## Aim of the task
Your answer must be the lines of the entries below, exactly as written, from the first line through the line containing "- 😄 Pronouns: ...".

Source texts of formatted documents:
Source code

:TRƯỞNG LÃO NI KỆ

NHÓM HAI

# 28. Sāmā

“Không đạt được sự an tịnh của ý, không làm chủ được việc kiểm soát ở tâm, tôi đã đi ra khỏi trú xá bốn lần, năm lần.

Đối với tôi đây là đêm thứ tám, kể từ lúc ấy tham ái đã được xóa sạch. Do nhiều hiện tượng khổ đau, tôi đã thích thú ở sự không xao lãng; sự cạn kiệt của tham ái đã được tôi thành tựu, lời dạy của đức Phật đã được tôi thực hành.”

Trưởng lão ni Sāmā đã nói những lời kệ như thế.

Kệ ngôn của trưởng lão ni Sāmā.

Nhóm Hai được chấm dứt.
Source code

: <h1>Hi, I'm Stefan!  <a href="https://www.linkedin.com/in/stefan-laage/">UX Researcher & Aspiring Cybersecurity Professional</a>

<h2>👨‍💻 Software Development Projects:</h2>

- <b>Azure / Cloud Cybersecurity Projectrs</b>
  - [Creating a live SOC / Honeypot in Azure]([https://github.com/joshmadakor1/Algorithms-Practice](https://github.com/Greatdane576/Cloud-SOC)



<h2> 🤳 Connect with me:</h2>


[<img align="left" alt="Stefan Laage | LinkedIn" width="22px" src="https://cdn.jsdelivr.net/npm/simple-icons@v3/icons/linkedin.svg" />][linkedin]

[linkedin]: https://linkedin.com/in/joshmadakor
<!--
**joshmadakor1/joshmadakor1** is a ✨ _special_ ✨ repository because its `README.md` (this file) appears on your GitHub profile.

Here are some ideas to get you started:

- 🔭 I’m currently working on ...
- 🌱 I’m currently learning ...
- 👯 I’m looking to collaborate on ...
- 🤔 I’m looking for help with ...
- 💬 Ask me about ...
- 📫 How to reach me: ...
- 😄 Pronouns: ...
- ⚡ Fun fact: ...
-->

## Task output
Source code

:TRƯỞNG LÃO NI KỆ

NHÓM HAI

# 28. Sāmā

“Không đạt được sự an tịnh của ý, không làm chủ được việc kiểm soát ở tâm, tôi đã đi ra khỏi trú xá bốn lần, năm lần.

Đối với tôi đây là đêm thứ tám, kể từ lúc ấy tham ái đã được xóa sạch. Do nhiều hiện tượng khổ đau, tôi đã thích thú ở sự không xao lãng; sự cạn kiệt của tham ái đã được tôi thành tựu, lời dạy của đức Phật đã được tôi thực hành.”

Trưởng lão ni Sāmā đã nói những lời kệ như thế.

Kệ ngôn của trưởng lão ni Sāmā.

Nhóm Hai được chấm dứt.
Source code

: <h1>Hi, I'm Stefan!  <a href="https://www.linkedin.com/in/stefan-laage/">UX Researcher & Aspiring Cybersecurity Professional</a>

<h2>👨‍💻 Software Development Projects:</h2>

- <b>Azure / Cloud Cybersecurity Projectrs</b>
  - [Creating a live SOC / Honeypot in Azure]([https://github.com/joshmadakor1/Algorithms-Practice](https://github.com/Greatdane576/Cloud-SOC)



<h2> 🤳 Connect with me:</h2>


[<img align="left" alt="Stefan Laage | LinkedIn" width="22px" src="https://cdn.jsdelivr.net/npm/simple-icons@v3/icons/linkedin.svg" />][linkedin]

[linkedin]: https://linkedin.com/in/joshmadakor
<!--
**joshmadakor1/joshmadakor1** is a ✨ _special_ ✨ repository because its `README.md` (this file) appears on your GitHub profile.

Here are some ideas to get you started:

- 🔭 I’m currently working on ...
- 🌱 I’m currently learning ...
- 👯 I’m looking to collaborate on ...
- 🤔 I’m looking for help with ...
- 💬 Ask me about ...
- 📫 How to reach me: ...
- 😄 Pronouns: ...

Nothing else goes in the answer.